At no time following adoption of the rules in subsection (k) may a bank or bank holding company be permitted to be or become a swap entity unless it conducts its swap or security-based swap activity in compliance with such minimum standards set by its prudential regulator as are reasonably calculated to permit the swaps entity to conduct its swap or security-based swap activities in a safe and sound manner and mitigate systemic risk.

In prescribing rules, the prudential regulator for a swaps entity shall consider the following factors:

(1) The expertise and managerial strength of the swaps entity, including systems for effective oversight.

(2) The financial strength of the swaps entity.

(3) Systems for identifying, measuring and controlling risks arising from the swaps entity’s operations.

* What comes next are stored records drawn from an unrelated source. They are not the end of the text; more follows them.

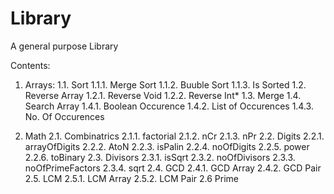 # Library
A general purpose Library

Contents:
1. Arrays:
1.1. Sort
1.1.1. Merge Sort
1.1.2. Buuble Sort
1.1.3. Is Sorted
1.2. Reverse Array
1.2.1. Reverse Void
1.2.2. Reverse Int*
1.3. Merge
1.4. Search Array
1.4.1. Boolean Occurence
1.4.2. List of Occurences
1.4.3. No. Of Occurences

2. Math
2.1. Combinatrics
2.1.1. factorial
2.1.2. nCr
2.1.3. nPr
2.2. Digits
2.2.1. arrayOfDigits
2.2.2. AtoN
2.2.3. isPalin
2.2.4. noOfDigits
2.2.5. power
2.2.6. toBinary
2.3. Divisors
2.3.1. isSqrt
2.3.2. noOfDivisors
2.3.3. noOfPrimeFactors
2.3.4. sqrt
2.4. GCD
2.4.1. GCD Array
2.4.2. GCD Pair
2.5. LCM
2.5.1. LCM Array
2.5.2. LCM Pair
2.6 Prime
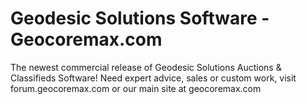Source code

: # Geodesic Solutions Software - Geocoremax.com
The newest commercial release of Geodesic Solutions Auctions &amp; Classifieds Software!
Need expert advice, sales or custom work, visit forum.geocoremax.com or our main site at geocoremax.com 
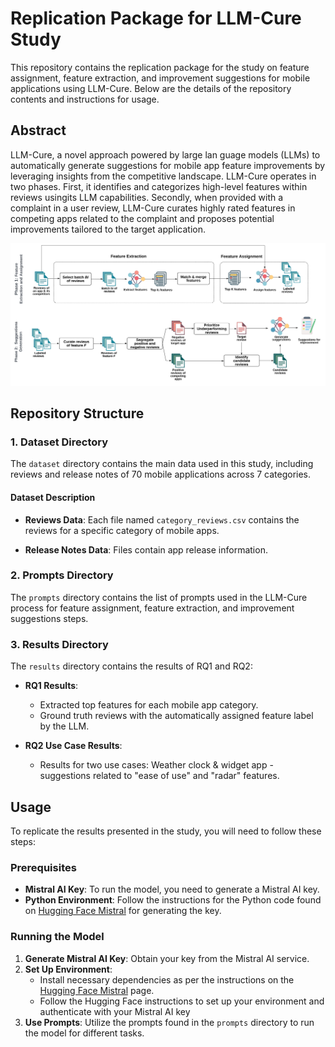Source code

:# Replication Package for LLM-Cure Study
This repository contains the replication package for the study on feature assignment, feature extraction, and improvement suggestions for mobile applications using LLM-Cure. Below are the details of the repository contents and instructions for usage.

## Abstract
LLM-Cure, a novel approach powered by large lan guage models (LLMs) to automatically generate suggestions for
mobile app feature improvements by leveraging insights from the competitive landscape. LLM-Cure operates in two phases. First, it
identifies and categorizes high-level features within reviews usingits LLM capabilities. Secondly, when provided with a complaint in
a user review, LLM-Cure curates highly rated features in competing apps related to the complaint and proposes potential improvements tailored to the target application.

![Overall Approach](docs/approach.jpg)

## Repository Structure

### 1. Dataset Directory
The `dataset` directory contains the main data used in this study, including reviews and release notes of 70 mobile applications across 7 categories.

#### Dataset Description

- **Reviews Data**: Each file named `category_reviews.csv` contains the reviews for a specific category of mobile apps. 

- **Release Notes Data**: Files contain app release information.

### 2. Prompts Directory
The `prompts` directory contains the list of prompts used in the LLM-Cure process for feature assignment, feature extraction, and improvement suggestions steps.

### 3. Results Directory
The `results` directory contains the results of RQ1 and RQ2:

- **RQ1 Results**:
  - Extracted top features for each mobile app category.
  - Ground truth reviews with the automatically assigned feature label by the LLM.

- **RQ2 Use Case Results**:
  - Results for two use cases: Weather clock & widget app - suggestions related to "ease of use" and "radar" features.

## Usage
To replicate the results presented in the study, you will need to follow these steps:

### Prerequisites

- **Mistral AI Key**: To run the model, you need to generate a Mistral AI key.
- **Python Environment**: Follow the instructions for the Python code found on [Hugging Face Mistral](https://huggingface.co/mistralai/Mixtral-8x7B-Instruct-v0.1) for generating the key.

### Running the Model

1. **Generate Mistral AI Key**: Obtain your key from the Mistral AI service.
2. **Set Up Environment**:
   - Install necessary dependencies as per the instructions on the [Hugging Face Mistral](https://huggingface.co/mistralai/Mixtral-8x7B-Instruct-v0.1) page.
   - Follow the Hugging Face instructions to set up your environment and authenticate with your Mistral AI key
3. **Use Prompts**: Utilize the prompts found in the `prompts` directory to run the model for different tasks.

(4) Systems for identifying, measuring and controlling the swaps entity’s participation in existing markets.

(5) Systems for controlling the swaps entity’s participation or entry into in [3] new markets and products.

The Financial Stability Oversight Council may determine that,[4] when other provisions established by this Act are insufficient to effectively mitigate systemic risk and protect taxpayers, that swaps entities may no longer access Federal assistance with respect to any swap, security-based swap, or other activity of the swaps entity. Any such determination by the Financial Stability Oversight Council of a prohibition of federal assistance shall be made on an institution-by-institution basis, and shall require the vote of not fewer than two-thirds of the members of the Financial Stability Oversight Council, which must include the vote by the Chairman of the Council, the Chairman of the Board of Governors of the Federal Reserve System, and the Chairperson of the Federal Deposit Insurance Corporation. Notice and hearing requirements for such determinations shall be consistent with the standards provided in title I.

An insured depository institution shall comply with the prohibition on proprietary trading in derivatives as required by section 619 of the Dodd-Frank Wall Street Reform and Consumer Protection Act [12 U.S.C. 1851].

(Pub. L. 111–203, title VII, § 716, July 21, 2010, 124 Stat. 1648; Pub. L. 113–235, div. E, title VI, § 630, Dec. 16, 2014, 128 Stat. 2378.)